接続された機器のIoT機器の種別を判別することができるので、管理下にないIoT機器の検出や、異常な挙動の検知などが可能になるのが特徴で、すでに大阪公立大学の杉本キャンパスのコアネットワークにて2023年1月に実証実験を実施済み。IoT機器を含む、多種多様な通信機器のトラフィックデータを取得できることを確認済みで、取得したトラフィックデータ(計9種別、47機種)を学習することにより、通信トラフィックの特徴からIoT機器をリアルタイムで識別できるかの評価では、IoT機器が接続されてから即座に97.7%の精度で識別できることを確認したという。

  • 大阪公大との共同研究による性能評価結果

    大阪公大との共同研究による性能評価結果

また、このほかOKIでは本庄工場ならびに沼津工場の生産エリアネットワークに同システムを設置し、接続機器の可視化や異常通信に関するリアルタイム監視を実施し、実際に管理者が把握しきれない現場レベルでのイベントの通知や警告を把握することができるようになることを確認済みであり、今後も現場のネットワーク管理者からのフィードバックを得ながらシステムの改良を続けていく予定としている。

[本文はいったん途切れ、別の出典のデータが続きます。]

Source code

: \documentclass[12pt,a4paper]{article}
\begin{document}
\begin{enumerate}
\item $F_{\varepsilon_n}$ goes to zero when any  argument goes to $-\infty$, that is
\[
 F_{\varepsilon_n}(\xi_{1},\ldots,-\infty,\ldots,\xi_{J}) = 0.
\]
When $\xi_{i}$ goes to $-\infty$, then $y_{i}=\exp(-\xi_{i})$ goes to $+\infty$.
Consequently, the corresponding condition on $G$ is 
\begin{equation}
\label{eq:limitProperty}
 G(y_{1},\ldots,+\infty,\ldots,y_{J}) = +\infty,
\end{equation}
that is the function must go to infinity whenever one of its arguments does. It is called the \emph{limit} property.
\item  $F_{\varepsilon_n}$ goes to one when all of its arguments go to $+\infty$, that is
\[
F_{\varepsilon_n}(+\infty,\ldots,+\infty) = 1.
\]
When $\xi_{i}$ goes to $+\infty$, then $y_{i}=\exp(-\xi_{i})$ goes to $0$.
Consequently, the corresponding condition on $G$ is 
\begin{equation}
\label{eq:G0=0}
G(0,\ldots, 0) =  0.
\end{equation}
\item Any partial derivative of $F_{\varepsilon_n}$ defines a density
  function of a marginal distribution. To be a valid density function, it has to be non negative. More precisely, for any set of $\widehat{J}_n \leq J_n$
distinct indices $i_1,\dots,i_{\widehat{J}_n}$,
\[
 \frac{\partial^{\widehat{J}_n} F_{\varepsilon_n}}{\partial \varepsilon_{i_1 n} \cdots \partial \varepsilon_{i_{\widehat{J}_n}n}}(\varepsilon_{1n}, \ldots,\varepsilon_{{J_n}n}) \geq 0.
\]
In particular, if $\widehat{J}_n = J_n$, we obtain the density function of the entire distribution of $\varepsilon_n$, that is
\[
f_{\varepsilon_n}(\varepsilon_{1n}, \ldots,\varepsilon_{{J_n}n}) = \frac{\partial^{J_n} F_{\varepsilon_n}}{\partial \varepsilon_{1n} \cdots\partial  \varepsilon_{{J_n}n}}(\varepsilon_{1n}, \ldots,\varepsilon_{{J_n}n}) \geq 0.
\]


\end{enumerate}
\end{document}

  • 国内2拠点の自社工場の生産エリアネットワークにて監視を行っている

    国内2拠点の自社工場の生産エリアネットワークにて監視を行っており、別の拠点からも利用したいという話がきているという

なお、すでに同システムはパートナーへ検証機が提供可能となっていることから、今後、実証実験のパートナー募集を進め、実際の顧客環境での実証実験の件数を増やし、早期の商用化につなげたいとしている。